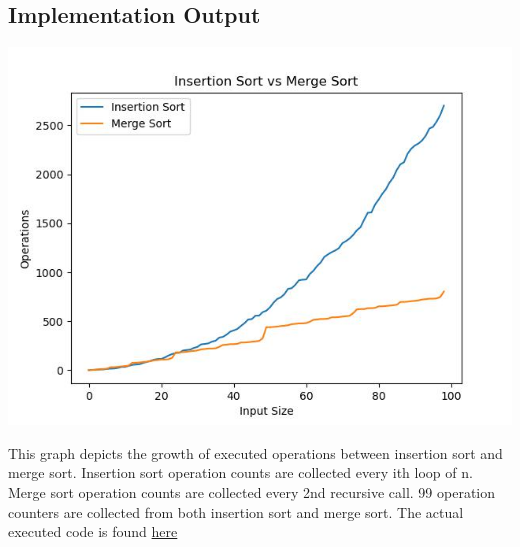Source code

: \documentclass{article}
\begin{document}
\subsection{Implementation Output}
\begin{center}
\includegraphics[scale=0.5]{complexity.jpg}
    
\end{center}
This graph depicts the growth of executed operations between insertion sort and merge sort. Insertion sort operation counts are collected every ith loop of n. Merge sort operation counts are collected every 2nd recursive call. 99 operation counters are collected from both insertion sort and merge sort. The actual executed code is found  \href{https://github.com/Tony363/5511/blob/main/hw1/hw1_code.py}{here}
\printbibliography
\end{document}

■ **Exercise**:
No pictures belong in the copy. Transcribe every entry exactly.

■ **Answer to the problem**:
Source code

: \documentclass{article}
\begin{document}
\subsection{Implementation Output}
\begin{center}
\includegraphics[scale=0.5]{complexity.jpg}
    
\end{center}
This graph depicts the growth of executed operations between insertion sort and merge sort. Insertion sort operation counts are collected every ith loop of n. Merge sort operation counts are collected every 2nd recursive call. 99 operation counters are collected from both insertion sort and merge sort. The actual executed code is found  \href{https://github.com/Tony363/5511/blob/main/hw1/hw1_code.py}{here}
\printbibliography
\end{document}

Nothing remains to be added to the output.